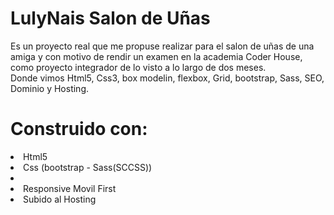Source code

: 
# LulyNais Salon de Uñas

Es un proyecto real que me propuse realizar para el salon de uñas de una amiga y con motivo de rendir un examen en la academia Coder House,
como proyecto integrador de lo visto a lo largo de dos meses.
 <br>Donde vimos Html5, Css3, box modelin, flexbox, Grid, bootstrap, Sass, SEO, Dominio y Hosting.

# Construido con:
<li>Html5</li>
<li>Css (bootstrap - Sass(SCCSS))<li/>
<li>Responsive Movil First</li>
<li>Subido al Hosting </li>


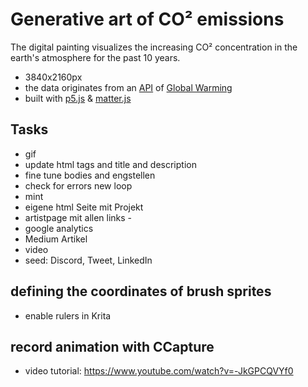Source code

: # Generative art of CO² emissions

The digital painting visualizes the increasing CO² concentration in the earth's atmosphere for the past 10 years. 

* 3840x2160px
* the data originates from an [API](https://global-warming.org/api/co2-api) of [Global Warming](https://global-warming.org/)
* built with [p5.js](https://p5js.org/) & [matter.js](https://brm.io/matter-js/)


## Tasks
* gif
* update html tags and title and description
* fine tune bodies and engstellen
* check for errors new loop
* mint
* eigene html Seite mit Projekt
* artistpage mit allen links - 
* google analytics
* Medium Artikel
* video
* seed: Discord, Tweet, LinkedIn


## defining the coordinates of brush sprites
* enable rulers in Krita


## record animation with CCapture

* video tutorial: https://www.youtube.com/watch?v=-JkGPCQVYf0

────────────────────────────────────────

> **Problem description**:
Copy out, exactly as given, the line containing "bodies and engstellen" together with every line after it in the material.

> **Exercise response**:
* fine tune bodies and engstellen
* check for errors new loop
* mint
* eigene html Seite mit Projekt
* artistpage mit allen links - 
* google analytics
* Medium Artikel
* video
* seed: Discord, Tweet, LinkedIn


## defining the coordinates of brush sprites
* enable rulers in Krita


## record animation with CCapture

* video tutorial: https://www.youtube.com/watch?v=-JkGPCQVYf0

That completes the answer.